= WORK ORDER =
Two lines below mark the span: the one containing "- All of our" and the one containing "- Increase the". Set down both, plus every line between, exactly as they stand, and nothing else.

—————

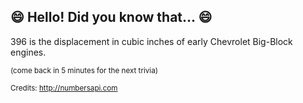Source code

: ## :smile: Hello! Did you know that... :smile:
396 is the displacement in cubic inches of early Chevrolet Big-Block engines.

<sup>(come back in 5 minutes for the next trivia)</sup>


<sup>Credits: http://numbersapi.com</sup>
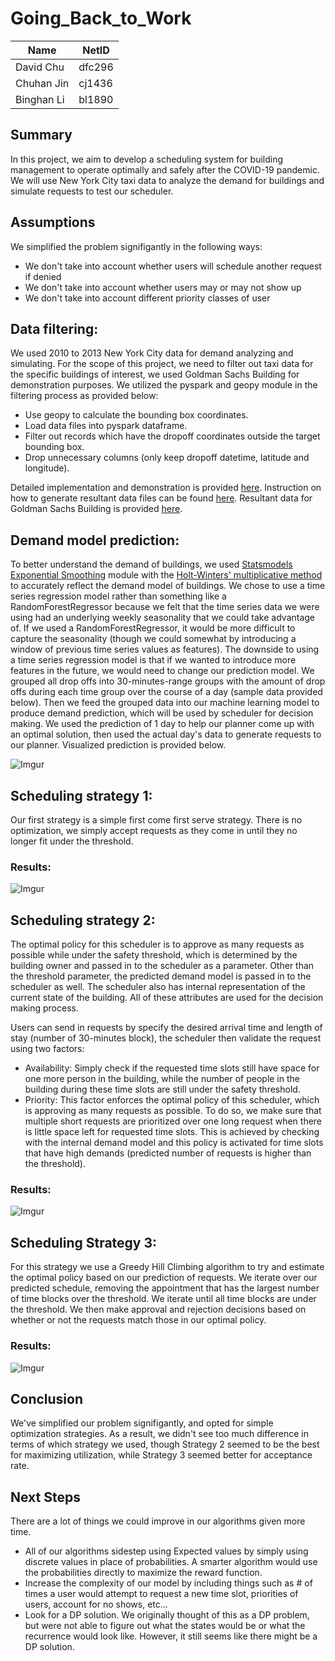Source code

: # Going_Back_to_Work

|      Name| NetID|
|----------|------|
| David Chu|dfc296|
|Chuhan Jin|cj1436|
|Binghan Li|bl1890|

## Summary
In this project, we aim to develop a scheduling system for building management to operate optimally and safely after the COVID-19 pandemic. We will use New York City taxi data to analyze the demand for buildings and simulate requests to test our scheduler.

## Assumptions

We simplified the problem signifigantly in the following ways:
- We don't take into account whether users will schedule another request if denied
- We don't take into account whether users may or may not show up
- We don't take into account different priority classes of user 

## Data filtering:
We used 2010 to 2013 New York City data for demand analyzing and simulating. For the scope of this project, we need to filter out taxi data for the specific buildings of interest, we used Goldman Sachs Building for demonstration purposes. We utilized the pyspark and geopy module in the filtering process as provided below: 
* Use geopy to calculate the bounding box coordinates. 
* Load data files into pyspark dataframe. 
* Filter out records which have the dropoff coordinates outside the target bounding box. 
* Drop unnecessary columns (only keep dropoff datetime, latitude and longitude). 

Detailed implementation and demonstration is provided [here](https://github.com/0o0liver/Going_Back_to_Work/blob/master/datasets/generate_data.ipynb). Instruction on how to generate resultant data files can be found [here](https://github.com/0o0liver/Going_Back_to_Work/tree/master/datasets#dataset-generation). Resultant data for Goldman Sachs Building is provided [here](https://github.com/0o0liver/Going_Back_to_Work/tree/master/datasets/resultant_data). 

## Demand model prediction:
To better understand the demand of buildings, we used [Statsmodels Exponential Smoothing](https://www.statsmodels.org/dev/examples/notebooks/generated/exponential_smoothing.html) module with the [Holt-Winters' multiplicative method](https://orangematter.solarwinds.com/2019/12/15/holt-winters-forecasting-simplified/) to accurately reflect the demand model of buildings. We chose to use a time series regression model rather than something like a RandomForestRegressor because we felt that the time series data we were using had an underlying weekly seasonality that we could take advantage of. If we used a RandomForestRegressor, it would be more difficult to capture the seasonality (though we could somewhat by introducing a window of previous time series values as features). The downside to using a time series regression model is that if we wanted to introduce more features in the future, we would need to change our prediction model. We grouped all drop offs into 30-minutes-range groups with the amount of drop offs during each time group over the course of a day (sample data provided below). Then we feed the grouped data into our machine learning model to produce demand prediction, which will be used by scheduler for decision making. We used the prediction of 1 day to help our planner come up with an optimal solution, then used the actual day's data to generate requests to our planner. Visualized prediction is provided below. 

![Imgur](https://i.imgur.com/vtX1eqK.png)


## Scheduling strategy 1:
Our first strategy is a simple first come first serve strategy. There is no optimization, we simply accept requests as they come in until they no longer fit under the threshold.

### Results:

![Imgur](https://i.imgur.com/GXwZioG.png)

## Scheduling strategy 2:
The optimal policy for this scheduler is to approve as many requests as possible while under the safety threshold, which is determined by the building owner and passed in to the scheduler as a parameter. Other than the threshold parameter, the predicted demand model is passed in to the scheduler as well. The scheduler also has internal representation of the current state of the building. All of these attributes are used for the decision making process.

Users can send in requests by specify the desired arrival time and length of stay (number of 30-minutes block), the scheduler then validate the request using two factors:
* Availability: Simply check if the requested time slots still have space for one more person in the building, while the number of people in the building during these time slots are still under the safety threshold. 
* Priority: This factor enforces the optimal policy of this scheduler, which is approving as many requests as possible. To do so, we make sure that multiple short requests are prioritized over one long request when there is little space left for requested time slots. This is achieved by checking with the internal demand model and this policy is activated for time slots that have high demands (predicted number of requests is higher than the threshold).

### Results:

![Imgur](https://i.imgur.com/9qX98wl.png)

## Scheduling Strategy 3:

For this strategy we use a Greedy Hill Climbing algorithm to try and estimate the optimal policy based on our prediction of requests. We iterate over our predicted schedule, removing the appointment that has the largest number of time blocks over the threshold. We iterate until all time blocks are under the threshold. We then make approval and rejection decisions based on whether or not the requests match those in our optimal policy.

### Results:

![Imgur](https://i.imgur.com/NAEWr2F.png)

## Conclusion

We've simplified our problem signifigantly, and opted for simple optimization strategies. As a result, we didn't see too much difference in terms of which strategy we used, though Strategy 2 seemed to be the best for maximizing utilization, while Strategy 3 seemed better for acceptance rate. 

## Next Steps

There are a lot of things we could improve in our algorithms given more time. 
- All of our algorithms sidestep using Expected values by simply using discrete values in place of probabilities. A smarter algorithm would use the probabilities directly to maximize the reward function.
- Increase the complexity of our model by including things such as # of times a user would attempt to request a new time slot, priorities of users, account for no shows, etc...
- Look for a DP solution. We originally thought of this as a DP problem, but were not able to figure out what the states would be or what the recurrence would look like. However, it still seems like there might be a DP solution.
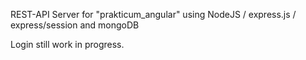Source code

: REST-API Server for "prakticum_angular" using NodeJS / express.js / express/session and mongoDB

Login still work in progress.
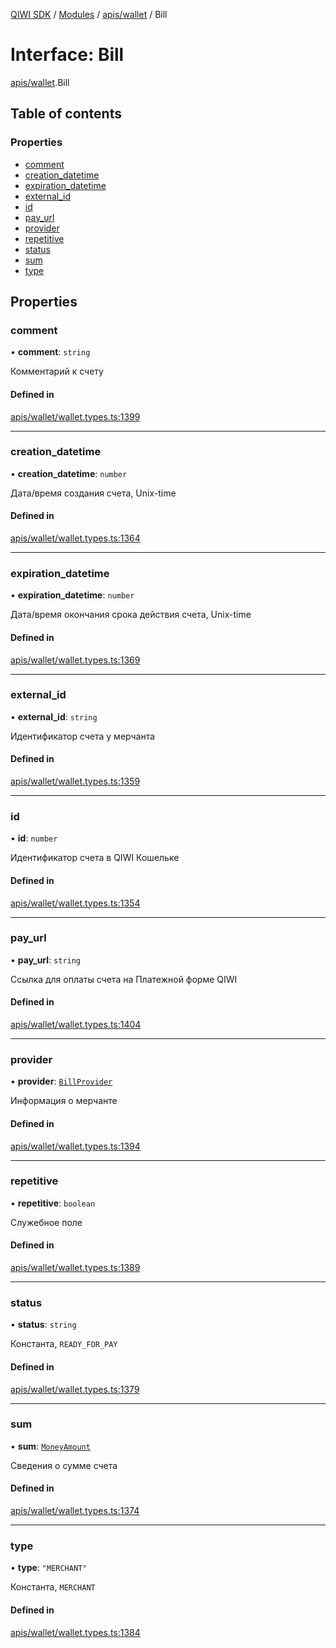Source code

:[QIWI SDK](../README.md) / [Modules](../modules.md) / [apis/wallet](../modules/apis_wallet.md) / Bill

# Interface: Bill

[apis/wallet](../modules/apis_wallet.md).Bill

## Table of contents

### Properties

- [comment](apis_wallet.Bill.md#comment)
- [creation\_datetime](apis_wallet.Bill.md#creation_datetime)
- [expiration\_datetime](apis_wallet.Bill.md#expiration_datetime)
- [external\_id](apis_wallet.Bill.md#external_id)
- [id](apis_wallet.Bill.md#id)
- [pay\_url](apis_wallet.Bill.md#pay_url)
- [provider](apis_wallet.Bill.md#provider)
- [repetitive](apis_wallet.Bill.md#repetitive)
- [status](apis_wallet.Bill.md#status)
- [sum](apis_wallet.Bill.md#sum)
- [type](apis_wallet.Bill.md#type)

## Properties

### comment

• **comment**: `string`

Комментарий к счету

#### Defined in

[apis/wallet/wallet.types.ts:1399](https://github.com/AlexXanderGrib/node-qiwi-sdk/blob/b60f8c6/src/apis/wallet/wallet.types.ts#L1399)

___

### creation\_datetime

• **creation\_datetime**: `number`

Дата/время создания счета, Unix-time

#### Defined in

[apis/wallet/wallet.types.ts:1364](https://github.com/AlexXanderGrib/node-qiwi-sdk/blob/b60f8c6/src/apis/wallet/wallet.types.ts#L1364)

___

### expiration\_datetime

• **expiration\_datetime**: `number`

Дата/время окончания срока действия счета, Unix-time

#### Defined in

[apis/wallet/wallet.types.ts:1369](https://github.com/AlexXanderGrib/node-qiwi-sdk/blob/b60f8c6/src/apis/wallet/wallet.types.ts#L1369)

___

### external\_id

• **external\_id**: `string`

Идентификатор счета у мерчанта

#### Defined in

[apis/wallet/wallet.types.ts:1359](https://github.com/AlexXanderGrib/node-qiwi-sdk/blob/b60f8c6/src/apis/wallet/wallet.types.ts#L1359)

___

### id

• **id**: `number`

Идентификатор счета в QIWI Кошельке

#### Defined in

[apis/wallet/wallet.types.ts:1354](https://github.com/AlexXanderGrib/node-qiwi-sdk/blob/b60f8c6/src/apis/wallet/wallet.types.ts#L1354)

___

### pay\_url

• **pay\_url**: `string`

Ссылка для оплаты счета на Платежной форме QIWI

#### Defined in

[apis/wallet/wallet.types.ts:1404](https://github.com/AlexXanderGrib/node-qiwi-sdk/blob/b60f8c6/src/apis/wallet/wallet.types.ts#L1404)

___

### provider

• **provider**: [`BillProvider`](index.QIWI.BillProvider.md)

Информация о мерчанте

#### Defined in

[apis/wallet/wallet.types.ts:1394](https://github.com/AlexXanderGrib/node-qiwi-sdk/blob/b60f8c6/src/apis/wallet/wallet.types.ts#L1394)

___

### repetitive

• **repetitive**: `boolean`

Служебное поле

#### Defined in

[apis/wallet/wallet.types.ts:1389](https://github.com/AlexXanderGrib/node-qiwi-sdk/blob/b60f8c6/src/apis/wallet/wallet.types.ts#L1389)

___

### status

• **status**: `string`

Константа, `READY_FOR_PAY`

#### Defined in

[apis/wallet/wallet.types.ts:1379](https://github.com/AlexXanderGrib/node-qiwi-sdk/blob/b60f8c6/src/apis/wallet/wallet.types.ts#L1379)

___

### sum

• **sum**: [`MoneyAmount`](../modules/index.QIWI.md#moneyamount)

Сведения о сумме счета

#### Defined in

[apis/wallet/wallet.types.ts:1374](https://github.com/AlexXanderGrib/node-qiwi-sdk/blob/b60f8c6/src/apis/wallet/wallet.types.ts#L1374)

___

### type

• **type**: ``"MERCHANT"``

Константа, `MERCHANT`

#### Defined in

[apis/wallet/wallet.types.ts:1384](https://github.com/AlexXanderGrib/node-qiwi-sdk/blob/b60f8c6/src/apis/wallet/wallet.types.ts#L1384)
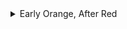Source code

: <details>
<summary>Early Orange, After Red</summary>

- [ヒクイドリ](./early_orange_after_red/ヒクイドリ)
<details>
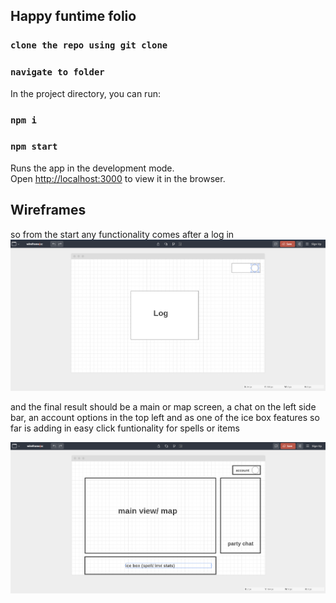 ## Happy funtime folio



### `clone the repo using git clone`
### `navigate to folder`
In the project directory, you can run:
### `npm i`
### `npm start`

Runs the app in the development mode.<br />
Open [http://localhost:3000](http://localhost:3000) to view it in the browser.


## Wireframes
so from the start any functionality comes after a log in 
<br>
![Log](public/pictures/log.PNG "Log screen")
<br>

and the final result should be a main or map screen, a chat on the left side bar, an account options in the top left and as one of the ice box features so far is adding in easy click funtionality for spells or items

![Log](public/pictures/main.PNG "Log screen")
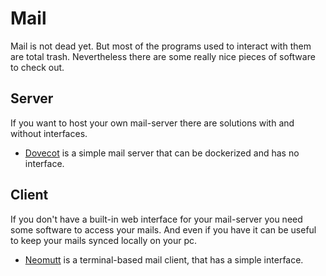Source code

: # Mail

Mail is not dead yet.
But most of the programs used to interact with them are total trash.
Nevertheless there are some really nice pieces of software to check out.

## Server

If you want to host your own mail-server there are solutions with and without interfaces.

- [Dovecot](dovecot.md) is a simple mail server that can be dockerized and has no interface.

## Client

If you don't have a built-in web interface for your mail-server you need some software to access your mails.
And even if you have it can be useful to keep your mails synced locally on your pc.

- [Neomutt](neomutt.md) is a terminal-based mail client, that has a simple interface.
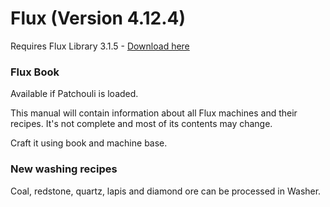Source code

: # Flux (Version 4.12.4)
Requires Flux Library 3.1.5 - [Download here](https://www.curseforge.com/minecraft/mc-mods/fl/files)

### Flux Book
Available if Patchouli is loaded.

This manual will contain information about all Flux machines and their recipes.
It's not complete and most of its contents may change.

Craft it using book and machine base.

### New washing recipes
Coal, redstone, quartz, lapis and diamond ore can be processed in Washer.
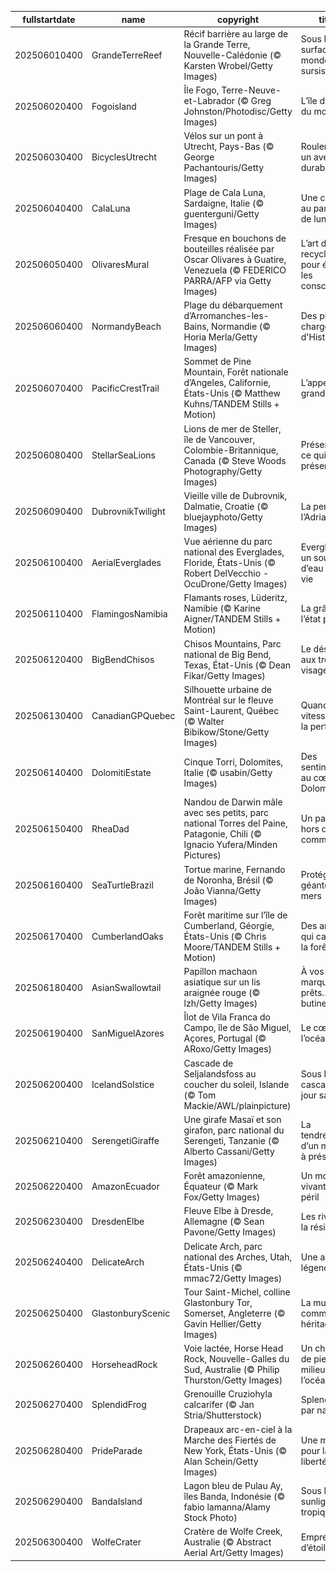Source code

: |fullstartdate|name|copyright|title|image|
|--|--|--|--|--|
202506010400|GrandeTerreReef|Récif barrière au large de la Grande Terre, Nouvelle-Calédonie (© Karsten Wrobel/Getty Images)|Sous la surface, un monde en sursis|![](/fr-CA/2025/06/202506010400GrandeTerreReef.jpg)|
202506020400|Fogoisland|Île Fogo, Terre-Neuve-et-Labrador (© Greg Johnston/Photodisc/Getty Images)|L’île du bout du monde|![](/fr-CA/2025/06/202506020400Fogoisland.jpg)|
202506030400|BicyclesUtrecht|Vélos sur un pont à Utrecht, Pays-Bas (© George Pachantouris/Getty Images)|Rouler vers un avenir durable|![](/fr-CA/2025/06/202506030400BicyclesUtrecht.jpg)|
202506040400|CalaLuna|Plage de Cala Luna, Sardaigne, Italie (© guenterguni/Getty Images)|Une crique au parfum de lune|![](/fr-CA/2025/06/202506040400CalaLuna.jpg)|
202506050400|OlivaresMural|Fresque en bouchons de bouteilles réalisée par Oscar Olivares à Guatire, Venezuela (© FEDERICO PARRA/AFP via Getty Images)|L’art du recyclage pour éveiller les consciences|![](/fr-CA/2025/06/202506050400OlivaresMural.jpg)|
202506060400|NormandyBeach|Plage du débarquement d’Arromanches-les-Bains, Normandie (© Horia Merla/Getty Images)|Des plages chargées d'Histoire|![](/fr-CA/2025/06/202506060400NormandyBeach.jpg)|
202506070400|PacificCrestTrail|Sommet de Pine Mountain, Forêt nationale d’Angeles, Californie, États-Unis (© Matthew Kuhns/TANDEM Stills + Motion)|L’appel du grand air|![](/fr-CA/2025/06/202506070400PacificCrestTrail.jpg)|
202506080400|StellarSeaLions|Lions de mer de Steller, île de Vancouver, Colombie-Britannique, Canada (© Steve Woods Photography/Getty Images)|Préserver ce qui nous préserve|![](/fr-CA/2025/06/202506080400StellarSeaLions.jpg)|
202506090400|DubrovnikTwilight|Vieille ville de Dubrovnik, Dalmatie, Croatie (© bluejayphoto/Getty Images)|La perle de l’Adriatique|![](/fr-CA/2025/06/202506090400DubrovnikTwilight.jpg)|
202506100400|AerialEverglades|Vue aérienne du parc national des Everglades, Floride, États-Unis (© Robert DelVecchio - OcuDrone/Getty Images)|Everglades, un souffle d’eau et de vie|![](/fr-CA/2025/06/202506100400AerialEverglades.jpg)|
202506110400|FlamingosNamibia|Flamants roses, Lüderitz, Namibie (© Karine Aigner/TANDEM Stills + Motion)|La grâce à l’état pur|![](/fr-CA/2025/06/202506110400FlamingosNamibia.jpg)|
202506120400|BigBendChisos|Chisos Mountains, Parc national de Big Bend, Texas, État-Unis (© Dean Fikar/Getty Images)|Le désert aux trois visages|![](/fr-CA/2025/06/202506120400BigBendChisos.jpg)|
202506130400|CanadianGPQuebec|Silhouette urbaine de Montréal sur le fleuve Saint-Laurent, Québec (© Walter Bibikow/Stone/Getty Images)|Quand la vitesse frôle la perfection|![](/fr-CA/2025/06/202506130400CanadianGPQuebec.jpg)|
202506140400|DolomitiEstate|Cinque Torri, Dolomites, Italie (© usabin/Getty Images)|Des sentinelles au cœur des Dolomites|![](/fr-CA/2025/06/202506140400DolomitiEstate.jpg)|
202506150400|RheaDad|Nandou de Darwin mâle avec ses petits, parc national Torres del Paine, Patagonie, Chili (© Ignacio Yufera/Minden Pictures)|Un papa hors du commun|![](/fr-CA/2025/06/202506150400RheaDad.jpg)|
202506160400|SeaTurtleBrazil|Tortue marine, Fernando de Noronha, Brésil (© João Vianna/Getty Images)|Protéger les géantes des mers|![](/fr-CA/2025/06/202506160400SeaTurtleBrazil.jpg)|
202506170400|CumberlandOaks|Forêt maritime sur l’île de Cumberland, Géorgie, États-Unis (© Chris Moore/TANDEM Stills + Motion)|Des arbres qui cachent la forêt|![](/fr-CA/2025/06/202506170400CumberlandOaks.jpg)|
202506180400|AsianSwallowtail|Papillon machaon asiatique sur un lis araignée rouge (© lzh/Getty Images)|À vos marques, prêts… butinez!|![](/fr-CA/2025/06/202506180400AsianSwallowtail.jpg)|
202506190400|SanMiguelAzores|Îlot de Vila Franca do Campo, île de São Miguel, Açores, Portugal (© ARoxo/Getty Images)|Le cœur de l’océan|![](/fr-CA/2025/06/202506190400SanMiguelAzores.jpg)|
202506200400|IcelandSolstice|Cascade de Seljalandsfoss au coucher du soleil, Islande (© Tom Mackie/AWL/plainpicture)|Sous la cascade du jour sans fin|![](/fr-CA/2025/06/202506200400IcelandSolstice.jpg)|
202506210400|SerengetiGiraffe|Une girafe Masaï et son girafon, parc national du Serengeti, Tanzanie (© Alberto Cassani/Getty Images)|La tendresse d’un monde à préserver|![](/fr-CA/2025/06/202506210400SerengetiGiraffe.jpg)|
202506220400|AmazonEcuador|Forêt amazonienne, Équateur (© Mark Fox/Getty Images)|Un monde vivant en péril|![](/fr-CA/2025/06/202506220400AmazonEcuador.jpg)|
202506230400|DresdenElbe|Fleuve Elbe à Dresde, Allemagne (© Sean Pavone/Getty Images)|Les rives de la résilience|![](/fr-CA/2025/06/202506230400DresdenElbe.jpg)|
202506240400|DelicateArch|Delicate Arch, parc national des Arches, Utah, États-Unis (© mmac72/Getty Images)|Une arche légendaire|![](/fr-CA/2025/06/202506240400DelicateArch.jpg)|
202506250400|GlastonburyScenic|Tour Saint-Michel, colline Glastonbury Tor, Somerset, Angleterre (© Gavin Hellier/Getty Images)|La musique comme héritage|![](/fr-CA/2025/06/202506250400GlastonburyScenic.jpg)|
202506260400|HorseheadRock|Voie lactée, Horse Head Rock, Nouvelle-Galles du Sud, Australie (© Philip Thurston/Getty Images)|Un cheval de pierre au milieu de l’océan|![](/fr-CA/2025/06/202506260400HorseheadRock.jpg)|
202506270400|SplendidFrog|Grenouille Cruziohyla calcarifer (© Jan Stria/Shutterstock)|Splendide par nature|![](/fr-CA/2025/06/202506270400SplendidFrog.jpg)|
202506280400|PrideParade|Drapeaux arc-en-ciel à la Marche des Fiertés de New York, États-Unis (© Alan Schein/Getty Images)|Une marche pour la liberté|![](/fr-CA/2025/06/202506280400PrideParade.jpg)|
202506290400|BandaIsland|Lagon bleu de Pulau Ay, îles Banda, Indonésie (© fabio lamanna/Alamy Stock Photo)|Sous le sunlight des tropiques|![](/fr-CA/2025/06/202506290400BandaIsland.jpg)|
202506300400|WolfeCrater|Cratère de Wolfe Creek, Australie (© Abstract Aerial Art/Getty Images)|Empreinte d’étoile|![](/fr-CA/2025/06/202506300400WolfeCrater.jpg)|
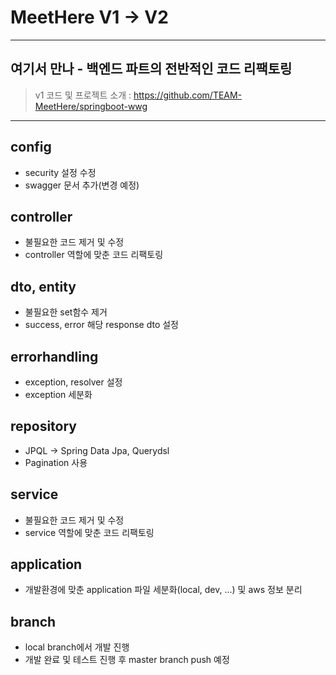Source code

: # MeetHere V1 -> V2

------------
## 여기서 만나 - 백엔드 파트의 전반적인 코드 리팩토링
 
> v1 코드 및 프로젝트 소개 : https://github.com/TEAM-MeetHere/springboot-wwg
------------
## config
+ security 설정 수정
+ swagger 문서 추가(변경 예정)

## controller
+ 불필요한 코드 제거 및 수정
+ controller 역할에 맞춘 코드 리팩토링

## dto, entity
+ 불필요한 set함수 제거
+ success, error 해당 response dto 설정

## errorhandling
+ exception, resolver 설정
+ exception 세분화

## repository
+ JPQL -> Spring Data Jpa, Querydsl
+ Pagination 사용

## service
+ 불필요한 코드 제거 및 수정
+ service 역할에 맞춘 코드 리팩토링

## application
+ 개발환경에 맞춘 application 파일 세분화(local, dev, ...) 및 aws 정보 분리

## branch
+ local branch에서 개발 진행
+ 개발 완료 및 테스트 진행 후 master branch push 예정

—————

= WRITTEN SOLUTION =
- All of our algorithms sidestep using Expected values by simply using discrete values in place of probabilities. A smarter algorithm would use the probabilities directly to maximize the reward function.
- Increase the complexity of our model by including things such as # of times a user would attempt to request a new time slot, priorities of users, account for no shows, etc...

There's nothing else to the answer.